Setting this aside, the key conceptual issue I will deal with in this paper is the relation of the causal closure of emergent properties P to levels in the hierarchy of emergence.

Effective Theories and Existence of Levels is discussed in Sect. 4.1. Levels of Interest (LOIs) are defined in Sect. 4.2. Sensible choices for LOIs are discussed in Sect. 4.3. However there is a problem: Interactions span all levels: every LOI interacts with every other level by both upwards and downwards causation, so how can one get meaningful LOIs, or indeed a meaningful level? I elaborate on this problem in Sect. 4.4. A practical way out is by defining Effective Causal Closure, discussed later in Sect. 5.3. The choices one makes relate to whether one wants to answer How questions or Why questions (Sect. 4.5).

4.1 Effective Theories and Existence of Levels

An Effective Theory \(\mathbf{ET }_\mathbf{L }\) (Sect. 2.2) is a set of variables and equations representing interactions and constraints at a particular level L, such that initial data implies a reliable outcome at that level. It is the possibility of existence of an Effective Theory \(\mathbf{ET }_\mathbf{L }\) (1) at each Level L (the dynamics at that level is determined at that level) that underlies the very concept of levels in the first place. As commented by Peacocke ([112], p. 10), following from [126]

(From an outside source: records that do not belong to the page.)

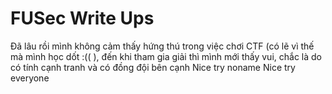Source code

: # FUSec Write Ups

Đã lâu rồi mình không cảm thấy hứng thú trong việc chơi CTF (có lẽ vì thế mà mình học dốt :(( ), đến khi tham gia giải thì mình mới thấy vui, chắc là do có tính cạnh tranh và có đồng đội bên cạnh
Nice try noname
Nice try everyone
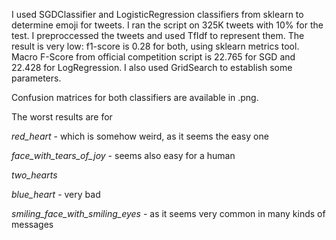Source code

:I used SGDClassifier and LogisticRegression classifiers from sklearn to determine emoji for tweets. I ran the script on 325K tweets with 10% for the test. I preproccessed the tweets and used TfIdf to represent them. The result is very low: f1-score is 0.28 for both, using sklearn metrics tool. Macro F-Score from official competition script is 22.765 for SGD and 22.428 for LogRegression. I also used GridSearch to establish some parameters.

Confusion matrices for both classifiers are available in .png.

The worst results are for 

 _red_heart_ - which is somehow weird, as it seems the easy one
 
 _face_with_tears_of_joy_ - seems also easy for a human
 
_two_hearts_

_blue_heart_ - very bad

_smiling_face_with_smiling_eyes_ - as it seems very common in many kinds of messages

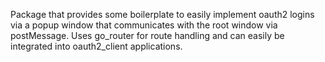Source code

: Package that provides some boilerplate to easily implement oauth2 logins via a popup window that
communicates with the root window via postMessage. Uses go_router for route handling and can easily
be integrated into oauth2_client applications.
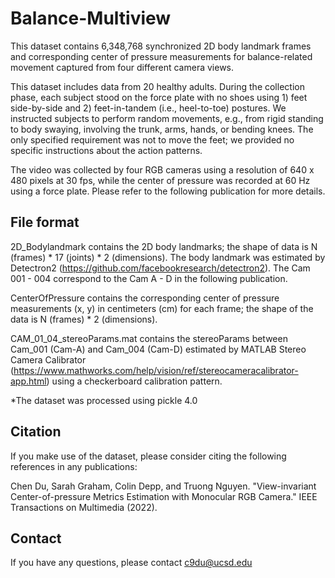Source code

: # Balance-Multiview
 
This dataset contains 6,348,768 synchronized 2D body landmark frames and corresponding center of pressure measurements for balance-related movement captured from four different camera views.

This dataset includes data from 20 healthy adults. During the collection phase, each subject stood on the force plate with no shoes using 1) feet side-by-side and 2) feet-in-tandem (i.e., heel-to-toe) postures. We instructed subjects to perform random movements, e.g., from rigid standing to body swaying, involving the trunk, arms, hands, or bending knees. The only specified requirement was not to move the feet; we provided no specific instructions about the action patterns.

The video was collected by four RGB cameras using a resolution of 640 x 480 pixels at 30 fps, while the center of pressure was recorded at 60 Hz using a force plate. Please refer to the following publication for more details.

## File format
2D_Bodylandmark contains the 2D body landmarks; the shape of data is N (frames) * 17 (joints) * 2 (dimensions). The body landmark was estimated by Detectron2 (https://github.com/facebookresearch/detectron2). The Cam 001 - 004 correspond to the Cam A - D in the following publication.

CenterOfPressure contains the corresponding center of pressure measurements (x, y) in centimeters (cm) for each frame; the shape of the data is N (frames) * 2 (dimensions).

CAM_01_04_stereoParams.mat contains the stereoParams between Cam_001 (Cam-A) and Cam_004 (Cam-D) estimated by MATLAB Stereo Camera Calibrator (https://www.mathworks.com/help/vision/ref/stereocameracalibrator-app.html) using a checkerboard calibration pattern.

*The dataset was processed using pickle 4.0

## Citation

If you make use of the dataset, please consider citing the following references in any publications:

Chen Du, Sarah Graham, Colin Depp, and Truong Nguyen. "View-invariant Center-of-pressure Metrics Estimation with Monocular RGB Camera." IEEE Transactions on Multimedia (2022).


## Contact
If you have any questions, please contact c9du@ucsd.edu
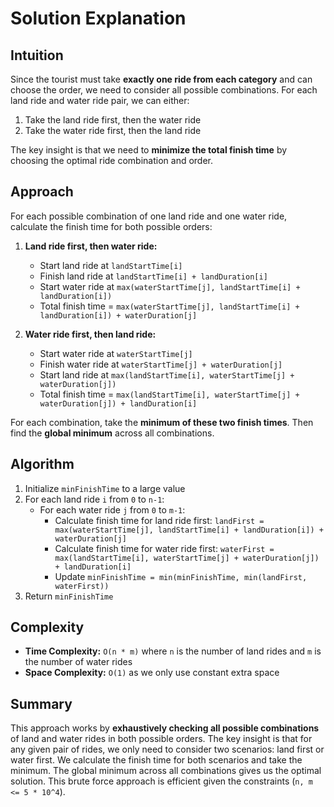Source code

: 
# Solution Explanation

## Intuition
Since the tourist must take **exactly one ride from each category** and can choose the order, we need to consider all possible combinations. For each land ride and water ride pair, we can either:
1. Take the land ride first, then the water ride
2. Take the water ride first, then the land ride

The key insight is that we need to **minimize the total finish time** by choosing the optimal ride combination and order.

## Approach
For each possible combination of one land ride and one water ride, calculate the finish time for both possible orders:

1. **Land ride first, then water ride:**
   - Start land ride at `landStartTime[i]`
   - Finish land ride at `landStartTime[i] + landDuration[i]`
   - Start water ride at `max(waterStartTime[j], landStartTime[i] + landDuration[i])`
   - Total finish time = `max(waterStartTime[j], landStartTime[i] + landDuration[i]) + waterDuration[j]`

2. **Water ride first, then land ride:**
   - Start water ride at `waterStartTime[j]`
   - Finish water ride at `waterStartTime[j] + waterDuration[j]`
   - Start land ride at `max(landStartTime[i], waterStartTime[j] + waterDuration[j])`
   - Total finish time = `max(landStartTime[i], waterStartTime[j] + waterDuration[j]) + landDuration[i]`

For each combination, take the **minimum of these two finish times**. Then find the **global minimum** across all combinations.

## Algorithm
1. Initialize `minFinishTime` to a large value
2. For each land ride `i` from `0` to `n-1`:
   - For each water ride `j` from `0` to `m-1`:
     - Calculate finish time for land ride first: `landFirst = max(waterStartTime[j], landStartTime[i] + landDuration[i]) + waterDuration[j]`
     - Calculate finish time for water ride first: `waterFirst = max(landStartTime[i], waterStartTime[j] + waterDuration[j]) + landDuration[i]`
     - Update `minFinishTime = min(minFinishTime, min(landFirst, waterFirst))`
3. Return `minFinishTime`

## Complexity
- **Time Complexity:** `O(n * m)` where `n` is the number of land rides and `m` is the number of water rides
- **Space Complexity:** `O(1)` as we only use constant extra space

## Summary
This approach works by **exhaustively checking all possible combinations** of land and water rides in both possible orders. The key insight is that for any given pair of rides, we only need to consider two scenarios: land first or water first. We calculate the finish time for both scenarios and take the minimum. The global minimum across all combinations gives us the optimal solution. This brute force approach is efficient given the constraints (`n, m <= 5 * 10^4`).

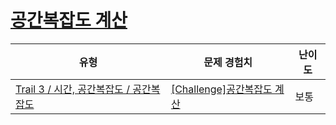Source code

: # [공간복잡도 계산](https://www.codetree.ai/trails/complete/curated-cards/challenge-space-complexity-cal)

|유형|문제 경험치|난이도|
|---|---|---|
|[Trail 3 / 시간, 공간복잡도 / 공간복잡도](https://www.codetree.ai/trail-info/novice-high/)|[[Challenge]공간복잡도 계산](https://www.codetree.ai/trails/complete/curated-cards/challenge-space-complexity-cal/)|보통|

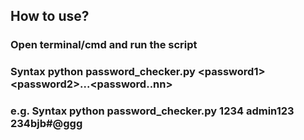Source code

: ## How to use?
### Open terminal/cmd and run the script
### Syntax python password_checker.py \<password1> \<password2>...\<password..nn>
### e.g. Syntax python password_checker.py 1234 admin123 234bjb#@ggg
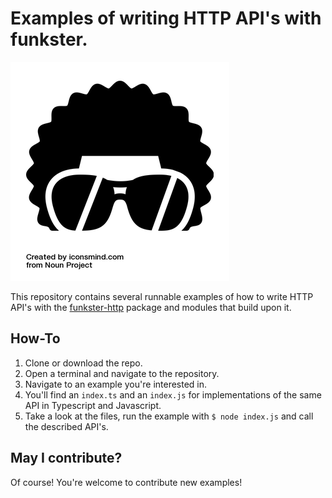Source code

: # Examples of writing HTTP API's with funkster.

![Icon](./icon.png)

This repository contains several runnable examples of how to write HTTP API's with the [funkster-http](https://www.npmjs.com/package/funkster-http) package and modules that build upon it.

## How-To
1. Clone or download the repo.
2. Open a terminal and navigate to the repository.
3. Navigate to an example you're interested in.
4. You'll find an `index.ts` and an `index.js` for implementations of the same API in Typescript and Javascript.
5. Take a look at the files, run the example with `$ node index.js` and call the described API's.

## May I contribute?
Of course! You're welcome to contribute new examples!
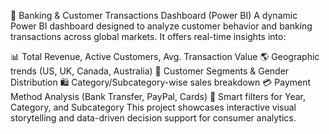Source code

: 🧾 Banking & Customer Transactions Dashboard (Power BI)
A dynamic Power BI dashboard designed to analyze customer behavior and banking transactions across global markets. It offers real-time insights into:

📊 Total Revenue, Active Customers, Avg. Transaction Value
🌎 Geographic trends (US, UK, Canada, Australia)
🎯 Customer Segments & Gender Distribution
🛍️ Category/Subcategory-wise sales breakdown
💳 Payment Method Analysis (Bank Transfer, PayPal, Cards)
🧠 Smart filters for Year, Category, and Subcategory
This project showcases interactive visual storytelling and data-driven decision support for consumer analytics.
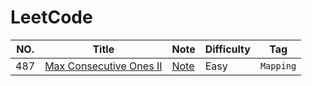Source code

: LeetCode
========

|NO.|Title|Note|Difficulty|Tag|
|---|-----|----|----------|---|
|487|[Max Consecutive Ones II](https://leetcode.com/problems/two-sum)|[Note](000.%20Two%20Sum)|Easy|`Mapping`|
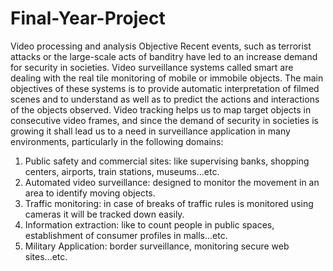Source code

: # Final-Year-Project
Video processing and analysis
Objective
Recent events, such as terrorist attacks or the large-scale acts of banditry have led to an increase demand for security in societies. Video surveillance systems called smart are dealing with the real tile monitoring of mobile or immobile objects. The main objectives of these systems is to provide automatic interpretation of filmed scenes and to understand as well as to predict the actions and interactions of the objects observed. Video tracking helps us to map target objects in consecutive video frames, and since the demand of security in societies is growing it shall lead us to a need in surveillance application in many environments, particularly in the following domains:
1. Public safety and commercial sites: like supervising banks, shopping centers, airports, train stations, museums...etc.
2. Automated video surveillance: designed to monitor the movement in an area to identify moving objects.
3. Traffic monitoring: in case of breaks of traffic rules is monitored using cameras it will be tracked down easily.
4. Information extraction: like to count people in public spaces, establishment of consumer profiles in malls...etc.
5. Military Application: border surveillance, monitoring secure web sites...etc.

Natural hierarchies are more often than not ‘nearly decomposable’ - that is, the interactions among the sub-systems (the ‘parts’) are relatively weak compared withe the interactions among the subsystems, a property which simplifies there behaviour and description.

The fact that such levels exist is a consequence of the nature of the underlying physical laws and the values of the constants of nature [136]. It allows the existence of the modular hierarchical structures that are the core foundation of complexity (Sects. 2.1, 2.6).

4.2 Definition of Levels of Interest LOIs

Reference [126] defines a hierarchical system as follows, quoted in ([112], p. 249):

‘A hierarchical system: A system of composed of inter-related subsystems, each of the latter being in turn, hierarchical in structure until we reach some lowest level of elementary subsystem (the choice of this lowest level he regarded as arbitrary).

This is what I have taken for granted above. While it has all the levels shown in Table 1 (Sect. 2.1), we usually do not want to consider them all at once. Reference [15] says it thus:

Thus we take it as a given that when a portion of the universe is selected for study, be it a gas or a galaxy, we are allowed to blissfully ignore what is going on at scales that are much larger, or indeed much smaller, than the one we are considering.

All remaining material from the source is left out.